家の前にいたのは、見知らぬ男だった。
スーツをきっちりと着込み、気難しそうな顔で手に持った書類を捲っている。
オレに気づくと、動かしていた手を止めて顔を上げた。険しかった表情が穏やかに緩む。
【???】
「久しぶりだな、幹くん」
……誰だっけ??
オレのこと知ってるみたいだけど、オレはこの人のこと、知らない。
【???】
「従兄弟の辰川雅英だ。……君は、憶えていないかもしれないな」
そう言って、妙に寂しげに微笑む。
なんだか胸が騒ぐ。
どうしてだろう。
【辰川】
「少し歩こう」
やんわりと促され、オレは辰川さんと並んで歩き出した。
冬の匂いを纏う秋風は冷たい。
【辰川】
「君に、大事な話があって来た。
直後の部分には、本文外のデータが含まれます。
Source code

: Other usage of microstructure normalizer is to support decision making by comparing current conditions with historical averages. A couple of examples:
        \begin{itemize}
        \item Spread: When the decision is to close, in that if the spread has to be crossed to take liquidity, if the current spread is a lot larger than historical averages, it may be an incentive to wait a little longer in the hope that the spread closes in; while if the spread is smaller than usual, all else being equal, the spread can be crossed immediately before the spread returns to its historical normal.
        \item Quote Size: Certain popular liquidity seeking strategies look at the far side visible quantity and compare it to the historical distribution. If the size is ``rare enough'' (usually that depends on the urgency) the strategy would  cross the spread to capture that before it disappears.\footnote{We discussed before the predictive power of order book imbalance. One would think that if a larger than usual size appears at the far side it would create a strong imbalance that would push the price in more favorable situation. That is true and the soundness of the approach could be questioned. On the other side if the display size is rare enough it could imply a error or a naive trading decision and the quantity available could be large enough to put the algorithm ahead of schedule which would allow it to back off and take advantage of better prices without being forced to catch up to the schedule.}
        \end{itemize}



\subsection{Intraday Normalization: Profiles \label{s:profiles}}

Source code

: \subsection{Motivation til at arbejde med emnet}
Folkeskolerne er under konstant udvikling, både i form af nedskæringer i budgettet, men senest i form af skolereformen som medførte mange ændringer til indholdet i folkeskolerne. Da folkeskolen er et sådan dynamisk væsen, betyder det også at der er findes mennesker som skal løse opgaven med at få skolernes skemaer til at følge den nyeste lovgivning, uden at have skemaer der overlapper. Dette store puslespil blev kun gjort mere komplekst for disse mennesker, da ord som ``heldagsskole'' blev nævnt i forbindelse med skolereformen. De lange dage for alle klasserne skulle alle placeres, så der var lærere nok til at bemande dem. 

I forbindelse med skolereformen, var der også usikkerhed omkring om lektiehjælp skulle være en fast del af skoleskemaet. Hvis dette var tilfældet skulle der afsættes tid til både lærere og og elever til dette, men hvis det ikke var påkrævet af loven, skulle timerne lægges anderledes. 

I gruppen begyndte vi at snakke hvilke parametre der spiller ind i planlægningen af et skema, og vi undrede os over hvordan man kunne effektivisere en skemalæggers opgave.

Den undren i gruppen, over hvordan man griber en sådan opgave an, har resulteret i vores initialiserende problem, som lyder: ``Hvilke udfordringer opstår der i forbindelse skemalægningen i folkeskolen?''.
聞いてくれるか?」
【幹】
「大事な話? オレに?」
【辰川】
「君にはつらい話になるだろうが、受け止めて欲しい」
つらい話?
全然想像がつかない。
【辰川】
「君のおばあさんが亡くなった。葬儀も済んでしまってからの報告になってしまって、すまない」
【幹】
「………え……?」
思わず立ち止まる。
今、なんて言った?
おばあさん?
おばあさんて、ばーちゃん? オレの?
ばーちゃんが亡くなった……?
葬儀も終わってるって……?
おぼろげな遠い昔の記憶の中の、ばーちゃん。
ばーちゃんはいつも優しかった。
お母さんの帰りが遅くて、オレが拗ねて駄々をこねても、いつも優しく慰めてくれて……。